Veröffentlicht am 29.12.2010 00:44:16 GMT+01:00
Zuletzt vom Autor geändert am 29.12.2010 01:23:57 GMT+01:00
hallo,
dann will ich mal ein bisschen was zu den rechtlichen aspekten schreiben.

verschiedene voneinander abgegrenzte persönlichkeitsanteile in sich zu vereinen, wird in der wissenschaft und im recht als störung/krankheit bezeichnet. das allein ist schonmal was, was man thematisieren sollte.
natürlich kann niemand eine person mit einer sog. "DIS" zwingen, abgespaltene innere anteile/persönlichkeiten zu "integrieren" oder ähnliches. alles, was von rechts wegen getan werden kann ist folgendes: wenn ein persönlichkeitsanteil aus einem system bestimmte (gemeingefährliche) straftaten begeht und die anderen nichts dagegen tun können, kann sie natürlich mit richterlichem beschluss in ein psychiatrisches krankenhaus gebracht und dort verwahrt werden, bis gutachter feststellen, dass von dem gesamten system keine gefahr für das eigene leben oder die allgemeinheit mehr ausgeht. das recht setzt (noch?) physische personen mit identitäten gleich. ein menschlicher körper: eine person. wenn in einem körper (dem empfinden der mit DIS diagnostizierten Person nach) mehrere persönlichkeiten aktiv sind und ein psychiatrischer gerichtsgutachter dies bestätigt (DIS ist eine nach dem hier maßgeblichen ICD-10 anerkannte seelische störung), interpretiert der gesetzgeber das als "krankhafte seelische störung" (§ 20 StGB) und niemand kann bestraft werden. wie gesagt ist aber die zeitweilige oder dauerhafte unterbringung in einem psychiatrischen krankenhaus möglich.

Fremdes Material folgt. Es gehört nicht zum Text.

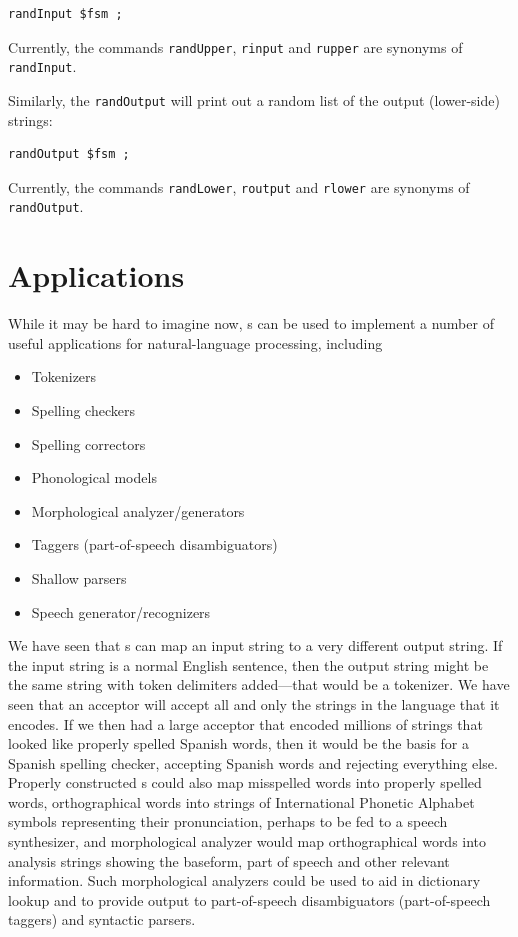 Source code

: \begin{Verbatim}
randInput $fsm ;
\end{Verbatim}

\noindent
Currently, the commands \texttt{randUpper}, \texttt{rinput} and
\texttt{rupper} are synonyms of \texttt{randInput}.


Similarly, the \texttt{randOutput} will print out a random list of the output (lower-side) strings:

\begin{Verbatim}
randOutput $fsm ;
\end{Verbatim}

\noindent
Currently, the commands \texttt{randLower}, \texttt{routput} and
\texttt{rlower} are synonyms of \texttt{randOutput}.

\section{Applications}

While it may be hard to imagine now, \fsm{}s can be used to implement a number of useful
applications for natural-language processing, including

\begin{itemize}
\item
Tokenizers
\item
Spelling checkers
\item
Spelling correctors
\item
Phonological models
\item
Morphological analyzer/generators
\item
Taggers (part-of-speech disambiguators)
\item
Shallow parsers
\item
Speech generator/recognizers
\end{itemize}

We have seen that \fst{}s can map an input string to a very different output string.  If
the input string is a normal English sentence, then the output string might be the same
string with token delimiters added---that would be a tokenizer.  We have seen that an
acceptor will accept all and only the strings in the language that it encodes.  If we then
had a large acceptor that encoded millions of strings that looked like properly spelled Spanish words, then
it would be the basis for a Spanish spelling checker, accepting Spanish words and rejecting
everything else.  Properly constructed \fst{}s could also map misspelled words into properly
spelled words, orthographical words into
strings of International Phonetic Alphabet symbols representing their pronunciation,
perhaps to be fed to a speech synthesizer, and
morphological analyzer  would map orthographical words into analysis strings showing
the baseform, part of speech and other relevant information.  Such morphological analyzers
could be used to aid in dictionary lookup and to provide output to
part-of-speech disambiguators (part-of-speech taggers) and syntactic parsers.

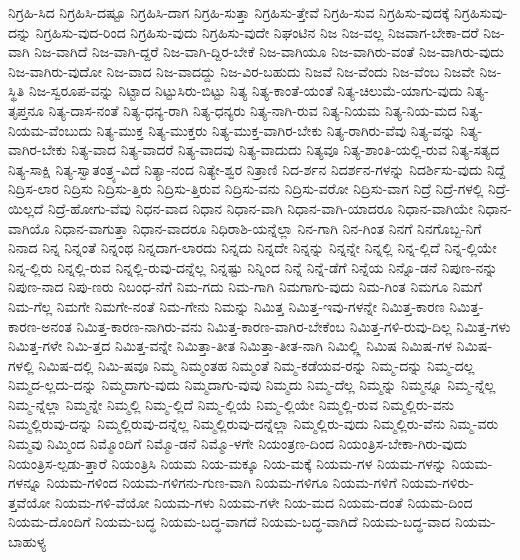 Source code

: {ನಿಗ್ರಹಿ-ಸಿದ
ನಿಗ್ರಹಿಸಿ-ದಷ್ಟೂ
ನಿಗ್ರಹಿಸಿ-ದಾಗ
ನಿಗ್ರಹಿ-ಸುತ್ತಾ
ನಿಗ್ರಹಿಸು-ತ್ತೇವೆ
ನಿಗ್ರಹಿ-ಸುವ
ನಿಗ್ರಹಿಸು-ವುದಕ್ಕೆ
ನಿಗ್ರಹಿಸುವು-ದನ್ನು
ನಿಗ್ರಹಿಸು-ವುದ-ರಿಂದ
ನಿಗ್ರಹಿಸು-ವುದು
ನಿಗ್ರಹಿಸು-ವುದೇ
ನಿಘಂಟಿನ
ನಿಜ
ನಿಜ-ವಲ್ಲ
ನಿಜವಾಗ-ಬೇಕಾ-ದರೆ
ನಿಜ-ವಾಗಿ
ನಿಜ-ವಾಗಿದೆ
ನಿಜ-ವಾಗಿ-ದ್ದರೆ
ನಿಜ-ವಾಗಿ-ದ್ದಿರ-ಬೇಕೆ
ನಿಜ-ವಾಗಿಯೂ
ನಿಜ-ವಾಗಿರು-ವಂತೆ
ನಿಜ-ವಾಗಿರು-ವುದು
ನಿಜ-ವಾಗಿರು-ವುದೋ
ನಿಜ-ವಾದ
ನಿಜ-ವಾದದ್ದು
ನಿಜ-ವಿರ-ಬಹುದು
ನಿಜವೆ
ನಿಜ-ವೆಂದು
ನಿಜ-ವೆಂಬ
ನಿಜವೇ
ನಿಜ-ಸ್ಥಿತಿ
ನಿಜ-ಸ್ವರೂಪ-ವನ್ನು
ನಿಟ್ಟಾದ
ನಿಟ್ಟುಸಿರು-ಬಿಟ್ಟು
ನಿತ್ಯ
ನಿತ್ಯ-ಕಾಂತೆ-ಯಂತೆ
ನಿತ್ಯ-ಚಿಲುಮೆ-ಯಾಗು-ವುದು
ನಿತ್ಯ-ತೃಪ್ತನೂ
ನಿತ್ಯ-ದಾಸ-ನಂತೆ
ನಿತ್ಯ-ಧನ್ಯ-ರಾಗಿ
ನಿತ್ಯ-ಧನ್ಯರು
ನಿತ್ಯ-ನಾಗಿ-ರುವ
ನಿತ್ಯ-ನಿಯಮ
ನಿತ್ಯ-ನಿಯ-ಮದ
ನಿತ್ಯ-ನಿಯಮ-ವೆಂಬುದು
ನಿತ್ಯ-ಮುಕ್ತ
ನಿತ್ಯ-ಮುಕ್ತರು
ನಿತ್ಯ-ಮುಕ್ತ-ವಾಗಿರ-ಬೇಕು
ನಿತ್ಯ-ರಾಗಿರು-ವೆವು
ನಿತ್ಯ-ವನ್ನು
ನಿತ್ಯ-ವಾಗಿರ-ಬೇಕು
ನಿತ್ಯ-ವಾದ
ನಿತ್ಯ-ವಾದರೆ
ನಿತ್ಯ-ವಾದವು
ನಿತ್ಯ-ವಾದುದು
ನಿತ್ಯವೂ
ನಿತ್ಯ-ಶಾಂತಿ-ಯಲ್ಲಿ-ರುವ
ನಿತ್ಯ-ಸತ್ಯದ
ನಿತ್ಯ-ಸಾಕ್ಷಿ
ನಿತ್ಯ-ಸ್ವಾತಂತ್ರ್ಯ-ವಿದೆ
ನಿತ್ಯಾ-ನಂದ
ನಿತ್ಯೇ-ಶ್ವರ
ನಿತ್ರಾಣಿ
ನಿದ-ರ್ಶನ
ನಿದರ್ಶನ-ಗಳನ್ನು
ನಿದರ್ಶಿಸು-ವುದು
ನಿದ್ದೆ
ನಿದ್ರಿಸ-ಲಾರ
ನಿದ್ರಿಸು
ನಿದ್ರಿಸು-ತ್ತಿರು
ನಿದ್ರಿಸು-ತ್ತಿರುವ
ನಿದ್ರಿಸು-ವನು
ನಿದ್ರಿಸು-ವರೋ
ನಿದ್ರಿಸು-ವಾಗ
ನಿದ್ರೆ
ನಿದ್ರೆ-ಗಳಲ್ಲಿ
ನಿದ್ರೆ-ಯಿಲ್ಲದೆ
ನಿದ್ರೆ-ಹೋಗು-ವೆವು
ನಿಧನ-ವಾದ
ನಿಧಾನ
ನಿಧಾನ-ವಾಗಿ
ನಿಧಾನ-ವಾಗಿ-ಯಾದರೂ
ನಿಧಾನ-ವಾಗಿಯೇ
ನಿಧಾನ-ವಾಗಿಯೊ
ನಿಧಾನ-ವಾಗುತ್ತಾ
ನಿಧಾನ-ವಾದರೂ
ನಿಧಿರಾಶಿ-ಯನ್ನೆಲ್ಲಾ
ನಿನ-ಗಾಗಿ
ನಿನ-ಗಿಂತ
ನಿನಗೆ
ನಿನಗೊಬ್ಬ-ನಿಗೆ
ನಿನಾದ
ನಿನ್ನ
ನಿನ್ನಂತೆ
ನಿನ್ನಂಥ
ನಿನ್ನದಾಗ-ಲಾರದು
ನಿನ್ನದು
ನಿನ್ನದೇ
ನಿನ್ನನ್ನು
ನಿನ್ನನ್ನೇ
ನಿನ್ನಲ್ಲಿ
ನಿನ್ನ-ಲ್ಲಿದೆ
ನಿನ್ನ-ಲ್ಲಿಯೇ
ನಿನ್ನ-ಲ್ಲಿರು
ನಿನ್ನಲ್ಲಿ-ರುವ
ನಿನ್ನಲ್ಲಿ-ರುವು-ದನ್ನೆಲ್ಲ
ನಿನ್ನಷ್ಟು
ನಿನ್ನಿಂದ
ನಿನ್ನೆ
ನಿನ್ನೆ-ಡೆಗೆ
ನಿನ್ನೆಯ
ನಿನ್ನೊ-ಡನೆ
ನಿಪುಣ-ನನ್ನು
ನಿಪುಣ-ನಾದ
ನಿಪು-ಣರು
ನಿಬಂಧ-ನೆಗೆ
ನಿಮ-ಗದು
ನಿಮ-ಗಾಗಿ
ನಿಮಗಾಗು-ವುದು
ನಿಮ-ಗಿಂತ
ನಿಮಗೂ
ನಿಮಗೆ
ನಿಮ-ಗೆಲ್ಲ
ನಿಮಗೇ
ನಿಮಗೇ-ನಂತೆ
ನಿಮ-ಗೇನು
ನಿಮನ್ನು
ನಿಮಿತ್ತ
ನಿಮಿತ್ತ-ಇವು-ಗಳನ್ನೇ
ನಿಮಿತ್ತ-ಕಾರಣ
ನಿಮಿತ್ತ-ಕಾರಣ-ಅನಂತ
ನಿಮಿತ್ತ-ಕಾರಣ-ನಾಗಿರು-ವನು
ನಿಮಿತ್ತ-ಕಾರಣ-ವಾಗಿರ-ಬೇಕೆಂಬ
ನಿಮಿತ್ತ-ಗಳಿ-ರುವು-ದಿಲ್ಲ
ನಿಮಿತ್ತ-ಗಳು
ನಿಮಿತ್ತ-ಗಳೇ
ನಿಮಿ-ತ್ತದ
ನಿಮಿತ್ತ-ವನ್ನೇ
ನಿಮಿತ್ತಾ-ತೀತ
ನಿಮಿತ್ತಾ-ತೀತ-ನಾಗಿ
ನಿಮಿಲ್ಲ್ಲಿ
ನಿಮಿಷ
ನಿಮಿಷ-ಗಳ
ನಿಮಿಷ-ಗಳಲ್ಲಿ
ನಿಮಿಷ-ದಲ್ಲಿ
ನಿಮಿ-ಷವೂ
ನಿಮ್ಮ
ನಿಮ್ಮಂತಹ
ನಿಮ್ಮಂತೆ
ನಿಮ್ಮ-ಕಡೆಯವ-ರನ್ನು
ನಿಮ್ಮ-ದನ್ನು
ನಿಮ್ಮ-ದಲ್ಲ
ನಿಮ್ಮದ-ಲ್ಲದು-ದನ್ನು
ನಿಮ್ಮದಾಗು-ವುದು
ನಿಮ್ಮದಾಗು-ವುವು
ನಿಮ್ಮದು
ನಿಮ್ಮ-ದೆಲ್ಲ
ನಿಮ್ಮನ್ನು
ನಿಮ್ಮನ್ನೂ
ನಿಮ್ಮ-ನ್ನೆಲ್ಲ
ನಿಮ್ಮ-ನ್ನೆಲ್ಲಾ
ನಿಮ್ಮನ್ನೇ
ನಿಮ್ಮಲ್ಲಿ
ನಿಮ್ಮ-ಲ್ಲಿದೆ
ನಿಮ್ಮ-ಲ್ಲಿಯೆ
ನಿಮ್ಮ-ಲ್ಲಿಯೇ
ನಿಮ್ಮಲ್ಲಿ-ರುವ
ನಿಮ್ಮಲ್ಲಿರು-ವನು
ನಿಮ್ಮಲ್ಲಿರುವು-ದನ್ನು
ನಿಮ್ಮಲ್ಲಿರುವು-ದನ್ನೆಲ್ಲ
ನಿಮ್ಮಲ್ಲಿರುವು-ದನ್ನೆಲ್ಲಾ
ನಿಮ್ಮಲ್ಲಿರು-ವುದು
ನಿಮ್ಮಲ್ಲಿರು-ವೆನು
ನಿಮ್ಮ-ವರು
ನಿಮ್ಮವು
ನಿಮ್ಮಿಂದ
ನಿಮ್ಮೊಂದಿಗೆ
ನಿಮ್ಮೊ-ಡನೆ
ನಿಮ್ಮೊ-ಳಗೇ
ನಿಯಂತ್ರಣ-ದಿಂದ
ನಿಯಂತ್ರಿಸ-ಬೇಕಾ-ಗಿರು-ವುದು
ನಿಯಂತ್ರಿಸ-ಲ್ಪಡು-ತ್ತಾರೆ
ನಿಯಂತ್ರಿಸಿ
ನಿಯಮ
ನಿಯ-ಮಕ್ಕೂ
ನಿಯ-ಮಕ್ಕೆ
ನಿಯಮ-ಗಳ
ನಿಯಮ-ಗಳನ್ನು
ನಿಯಮ-ಗಳನ್ನೂ
ನಿಯಮ-ಗಳಿಂದ
ನಿಯಮ-ಗಳಿಗನು-ಗುಣ-ವಾಗಿ
ನಿಯಮ-ಗಳಿಗೂ
ನಿಯಮ-ಗಳಿಗೆ
ನಿಯಮ-ಗಳಿರು-ತ್ತವೆಯೋ
ನಿಯಮ-ಗಳಿ-ವೆಯೋ
ನಿಯಮ-ಗಳು
ನಿಯಮ-ಗಳೇ
ನಿಯ-ಮದ
ನಿಯಮ-ದಂತೆ
ನಿಯಮ-ದಿಂದ
ನಿಯಮ-ದೊಂದಿಗೆ
ನಿಯಮ-ಬದ್ಧ
ನಿಯಮ-ಬದ್ಧ-ವಾಗದೆ
ನಿಯಮ-ಬದ್ಧ-ವಾಗಿದೆ
ನಿಯಮ-ಬದ್ಧ-ವಾದ
ನಿಯಮ-ಬಾಹುಳ್ಯ
}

ich denke, du solltest unbedingt beleuchten, dass auch unterschiedliche persönlichkeitsANTEILE teil EINER person sind. es sind keine unterschiedlichen personen -sie teilen sich ja alle EIN unbewusstes und einen physischen körper, also alle informationen über das, was der körper erlebt und getan hat, sind irgendwo im system verfügbar und können u.U. anderen anteilen so verfügbar gemacht werden, dass sie identitätsstiftende auswirkungen haben -bei unterschiedlichen personen wäre das nicht so. bestraft/verwahrt werden nicht identitäten sondern personen. (ich halte mich mit einer wertung des rechtssystems zurück)

zu dem thema:
sicherungsverwahrung (§§ 66ff StGB)
ein ausschnitt aus einer hausarbeit von mir dazu:
Handelt es sich bei dem persönlichen Defizit des Angeklagten jedoch um schwerwiegende seelische Dysfunktionen (§§ 20, 21 StGB), insbesondere Persönlichkeitsstörungen, wird von verminderter Schuldfähigkeit oder Schuldunfähigkeit ausgegangen. In diesem Fall wird zumeist allein die Unterbringung in einem psychiatrischen Krankenhaus (§ 63 StGB, § 5 Abs. 3 JGG) oder kumulativ die Sicherungsverwahrung angeordnet. Stellt sich während der Unterbringung in einem psychiatrischen Krankenhaus oder einer Entziehungsanstalt heraus, dass durch diese Maßregel keine Resozialisierung des Verurteilten erfolgen kann, oder die Resozialisierung anders besser gefördert werden kann, kann ihn das Gericht in den Vollzug der Sicherungsverwahrung überweisen (§ 67a StGB). Das Gericht muss regelmäßig prüfen, ob die Voraussetzungen für die jeweilige Unterbringung –also Krankenhaus, Entziehungsanstalt oder Sicherungsverwahrung noch gegeben sind.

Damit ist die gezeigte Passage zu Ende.